• **Data for this task**:
__________
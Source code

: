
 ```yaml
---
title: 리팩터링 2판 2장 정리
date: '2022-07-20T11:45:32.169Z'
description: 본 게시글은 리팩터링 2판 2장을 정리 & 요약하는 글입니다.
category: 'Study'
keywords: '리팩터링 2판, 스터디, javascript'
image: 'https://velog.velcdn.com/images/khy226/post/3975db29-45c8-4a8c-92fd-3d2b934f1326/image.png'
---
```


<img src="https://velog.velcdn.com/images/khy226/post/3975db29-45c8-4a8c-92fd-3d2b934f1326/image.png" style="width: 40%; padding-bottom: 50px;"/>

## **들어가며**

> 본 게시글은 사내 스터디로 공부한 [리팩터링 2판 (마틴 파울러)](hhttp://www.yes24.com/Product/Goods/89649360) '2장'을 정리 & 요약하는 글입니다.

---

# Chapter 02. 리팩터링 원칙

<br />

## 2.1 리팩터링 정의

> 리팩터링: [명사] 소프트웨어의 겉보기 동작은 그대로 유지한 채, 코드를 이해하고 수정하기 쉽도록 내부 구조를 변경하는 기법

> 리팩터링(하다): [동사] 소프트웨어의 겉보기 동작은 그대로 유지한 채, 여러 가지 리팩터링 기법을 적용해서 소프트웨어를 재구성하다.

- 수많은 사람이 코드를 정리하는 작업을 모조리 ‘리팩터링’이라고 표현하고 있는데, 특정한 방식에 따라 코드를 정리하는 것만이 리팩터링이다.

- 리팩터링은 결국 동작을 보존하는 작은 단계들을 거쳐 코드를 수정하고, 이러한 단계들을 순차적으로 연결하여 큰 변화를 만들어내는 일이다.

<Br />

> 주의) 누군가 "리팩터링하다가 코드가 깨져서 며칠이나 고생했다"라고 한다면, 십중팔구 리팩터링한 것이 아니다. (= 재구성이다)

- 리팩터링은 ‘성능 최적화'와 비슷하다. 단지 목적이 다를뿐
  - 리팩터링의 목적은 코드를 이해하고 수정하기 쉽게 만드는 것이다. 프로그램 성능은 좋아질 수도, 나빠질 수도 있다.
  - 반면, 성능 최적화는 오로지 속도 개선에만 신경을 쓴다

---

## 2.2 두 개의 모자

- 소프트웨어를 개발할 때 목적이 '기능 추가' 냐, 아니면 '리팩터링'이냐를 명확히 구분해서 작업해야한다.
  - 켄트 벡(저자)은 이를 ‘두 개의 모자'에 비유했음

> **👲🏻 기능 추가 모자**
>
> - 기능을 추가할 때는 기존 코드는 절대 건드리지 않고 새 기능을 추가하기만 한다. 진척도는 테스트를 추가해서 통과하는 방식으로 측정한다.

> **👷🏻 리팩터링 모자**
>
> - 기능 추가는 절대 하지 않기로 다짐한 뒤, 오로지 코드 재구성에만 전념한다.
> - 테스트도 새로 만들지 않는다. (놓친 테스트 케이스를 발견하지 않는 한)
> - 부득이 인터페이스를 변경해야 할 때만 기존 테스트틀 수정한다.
__________
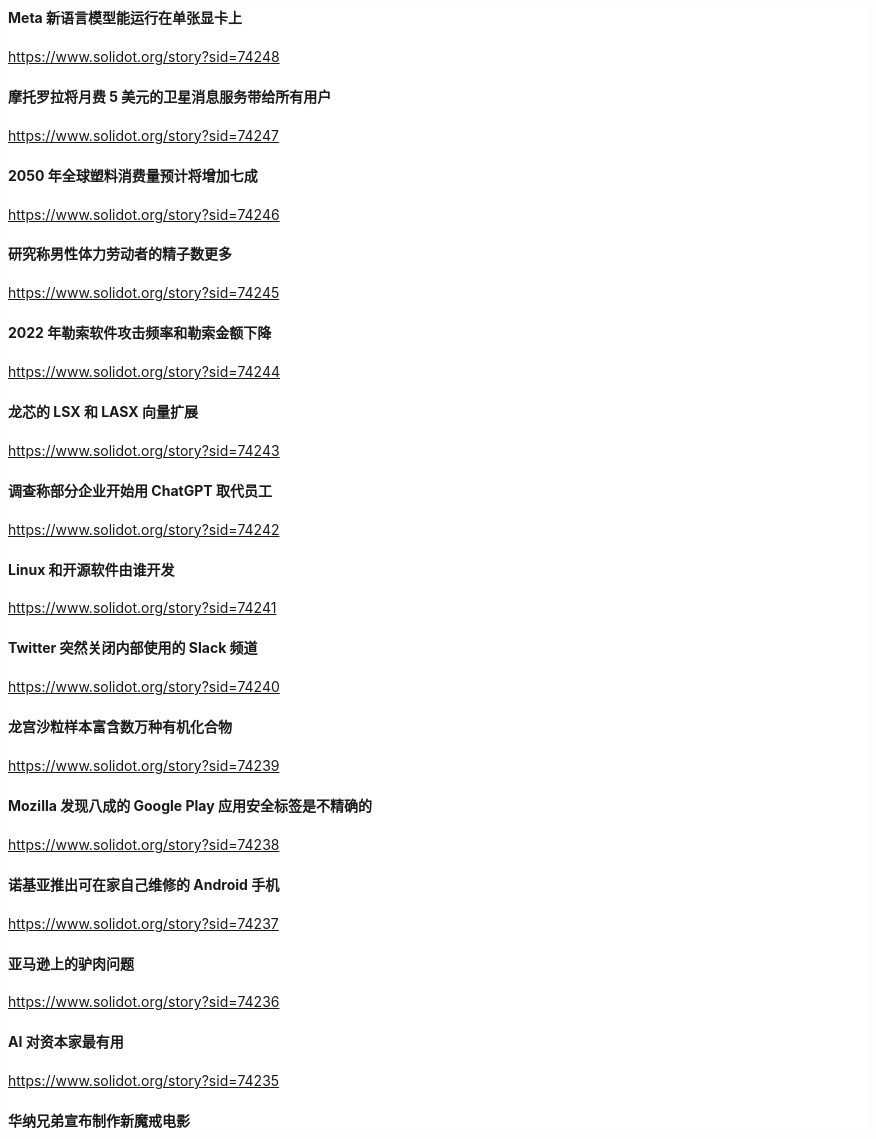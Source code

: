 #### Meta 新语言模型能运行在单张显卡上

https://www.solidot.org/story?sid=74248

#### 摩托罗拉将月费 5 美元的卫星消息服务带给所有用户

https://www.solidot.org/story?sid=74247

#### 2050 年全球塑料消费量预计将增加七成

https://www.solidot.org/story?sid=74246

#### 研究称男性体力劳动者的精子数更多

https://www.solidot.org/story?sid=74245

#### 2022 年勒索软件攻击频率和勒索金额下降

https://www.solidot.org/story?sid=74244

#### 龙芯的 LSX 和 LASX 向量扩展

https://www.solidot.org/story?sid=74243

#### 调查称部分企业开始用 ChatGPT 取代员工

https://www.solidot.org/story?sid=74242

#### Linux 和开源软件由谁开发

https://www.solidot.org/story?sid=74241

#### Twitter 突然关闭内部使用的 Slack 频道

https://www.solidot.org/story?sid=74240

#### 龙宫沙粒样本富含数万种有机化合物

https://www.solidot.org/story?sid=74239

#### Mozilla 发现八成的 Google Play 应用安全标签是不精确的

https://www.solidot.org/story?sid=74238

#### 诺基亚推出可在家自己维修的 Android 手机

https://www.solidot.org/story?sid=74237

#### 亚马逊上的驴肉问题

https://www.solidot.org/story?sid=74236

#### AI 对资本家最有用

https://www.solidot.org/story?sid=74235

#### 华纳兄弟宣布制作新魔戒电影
__________
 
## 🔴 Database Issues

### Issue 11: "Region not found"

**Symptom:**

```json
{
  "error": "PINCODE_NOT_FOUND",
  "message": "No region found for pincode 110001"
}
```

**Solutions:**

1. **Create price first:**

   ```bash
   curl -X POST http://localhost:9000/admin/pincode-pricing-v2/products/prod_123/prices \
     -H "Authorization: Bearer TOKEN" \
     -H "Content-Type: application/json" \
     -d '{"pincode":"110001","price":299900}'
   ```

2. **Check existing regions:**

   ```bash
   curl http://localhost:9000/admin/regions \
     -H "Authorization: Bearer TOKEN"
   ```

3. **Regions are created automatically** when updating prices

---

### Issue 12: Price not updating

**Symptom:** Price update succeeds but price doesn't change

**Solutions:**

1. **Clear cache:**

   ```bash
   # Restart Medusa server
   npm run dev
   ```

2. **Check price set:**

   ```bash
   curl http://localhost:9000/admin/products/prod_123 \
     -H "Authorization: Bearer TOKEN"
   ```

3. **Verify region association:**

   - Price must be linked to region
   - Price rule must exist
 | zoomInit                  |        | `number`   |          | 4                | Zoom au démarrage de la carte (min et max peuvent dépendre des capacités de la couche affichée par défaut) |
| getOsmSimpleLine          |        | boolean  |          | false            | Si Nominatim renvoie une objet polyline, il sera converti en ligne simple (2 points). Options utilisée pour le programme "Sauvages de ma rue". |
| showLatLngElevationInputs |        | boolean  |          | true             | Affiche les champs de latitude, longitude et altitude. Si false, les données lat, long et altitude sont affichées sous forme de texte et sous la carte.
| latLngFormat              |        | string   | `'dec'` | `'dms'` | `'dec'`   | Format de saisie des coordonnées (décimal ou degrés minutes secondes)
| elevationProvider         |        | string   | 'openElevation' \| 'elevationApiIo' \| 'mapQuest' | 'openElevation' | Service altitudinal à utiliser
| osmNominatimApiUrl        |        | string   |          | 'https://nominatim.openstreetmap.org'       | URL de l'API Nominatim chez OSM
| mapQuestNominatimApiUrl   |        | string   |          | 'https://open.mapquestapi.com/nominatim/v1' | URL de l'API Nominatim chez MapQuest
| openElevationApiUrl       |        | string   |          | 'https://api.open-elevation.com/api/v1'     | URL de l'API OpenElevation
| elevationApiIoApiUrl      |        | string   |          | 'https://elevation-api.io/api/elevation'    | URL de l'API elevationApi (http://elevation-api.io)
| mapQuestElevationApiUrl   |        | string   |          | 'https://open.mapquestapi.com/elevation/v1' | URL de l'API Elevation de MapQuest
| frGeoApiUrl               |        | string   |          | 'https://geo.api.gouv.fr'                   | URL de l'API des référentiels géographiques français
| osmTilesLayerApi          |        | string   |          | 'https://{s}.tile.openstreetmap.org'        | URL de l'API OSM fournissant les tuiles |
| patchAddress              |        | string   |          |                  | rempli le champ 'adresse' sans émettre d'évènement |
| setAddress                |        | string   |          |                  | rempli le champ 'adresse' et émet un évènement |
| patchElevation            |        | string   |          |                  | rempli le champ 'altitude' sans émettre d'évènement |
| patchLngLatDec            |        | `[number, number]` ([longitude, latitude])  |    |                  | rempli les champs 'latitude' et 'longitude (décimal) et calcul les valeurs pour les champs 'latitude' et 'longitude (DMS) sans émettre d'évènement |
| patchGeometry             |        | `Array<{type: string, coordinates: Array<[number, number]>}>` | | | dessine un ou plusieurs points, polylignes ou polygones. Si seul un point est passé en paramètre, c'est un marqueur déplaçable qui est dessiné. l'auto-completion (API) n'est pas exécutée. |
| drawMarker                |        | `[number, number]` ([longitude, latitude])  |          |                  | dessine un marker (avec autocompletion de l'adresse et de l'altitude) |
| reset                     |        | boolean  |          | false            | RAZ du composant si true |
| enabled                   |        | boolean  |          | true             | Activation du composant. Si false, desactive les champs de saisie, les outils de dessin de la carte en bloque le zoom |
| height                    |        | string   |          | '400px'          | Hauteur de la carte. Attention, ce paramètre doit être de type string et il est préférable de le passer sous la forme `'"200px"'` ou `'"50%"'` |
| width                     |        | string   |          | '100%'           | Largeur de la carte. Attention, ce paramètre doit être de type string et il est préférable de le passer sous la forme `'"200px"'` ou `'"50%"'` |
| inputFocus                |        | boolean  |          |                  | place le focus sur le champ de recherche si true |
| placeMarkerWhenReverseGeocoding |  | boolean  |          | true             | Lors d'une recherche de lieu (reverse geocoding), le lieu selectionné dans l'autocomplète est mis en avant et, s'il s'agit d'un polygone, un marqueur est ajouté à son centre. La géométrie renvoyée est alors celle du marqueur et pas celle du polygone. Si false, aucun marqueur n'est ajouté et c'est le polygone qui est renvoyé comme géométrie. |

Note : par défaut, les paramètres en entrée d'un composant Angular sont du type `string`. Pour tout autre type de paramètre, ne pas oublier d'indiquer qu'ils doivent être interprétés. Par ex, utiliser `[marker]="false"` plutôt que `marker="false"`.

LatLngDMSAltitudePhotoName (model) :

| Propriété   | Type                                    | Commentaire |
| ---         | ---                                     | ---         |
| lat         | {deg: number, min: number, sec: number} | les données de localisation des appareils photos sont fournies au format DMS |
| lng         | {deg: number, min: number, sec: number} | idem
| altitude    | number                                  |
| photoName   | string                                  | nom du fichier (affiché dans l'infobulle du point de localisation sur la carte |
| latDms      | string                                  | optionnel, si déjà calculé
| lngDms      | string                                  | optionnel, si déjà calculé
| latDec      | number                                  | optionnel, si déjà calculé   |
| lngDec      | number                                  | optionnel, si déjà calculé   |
__________
• **What you are asked to do**: Using the entries above, give again exactly the lines from the line holding "#### 龙芯的 LSX 和 LASX 向量扩展" through the line holding "https://www.solidot.org/story?sid=74235". Include both end lines and nothing else.

• **Expected output**:
#### 龙芯的 LSX 和 LASX 向量扩展

https://www.solidot.org/story?sid=74243

#### 调查称部分企业开始用 ChatGPT 取代员工

https://www.solidot.org/story?sid=74242

#### Linux 和开源软件由谁开发

https://www.solidot.org/story?sid=74241

#### Twitter 突然关闭内部使用的 Slack 频道

https://www.solidot.org/story?sid=74240

#### 龙宫沙粒样本富含数万种有机化合物

https://www.solidot.org/story?sid=74239

#### Mozilla 发现八成的 Google Play 应用安全标签是不精确的

https://www.solidot.org/story?sid=74238

#### 诺基亚推出可在家自己维修的 Android 手机

https://www.solidot.org/story?sid=74237

#### 亚马逊上的驴肉问题

https://www.solidot.org/story?sid=74236

#### AI 对资本家最有用

https://www.solidot.org/story?sid=74235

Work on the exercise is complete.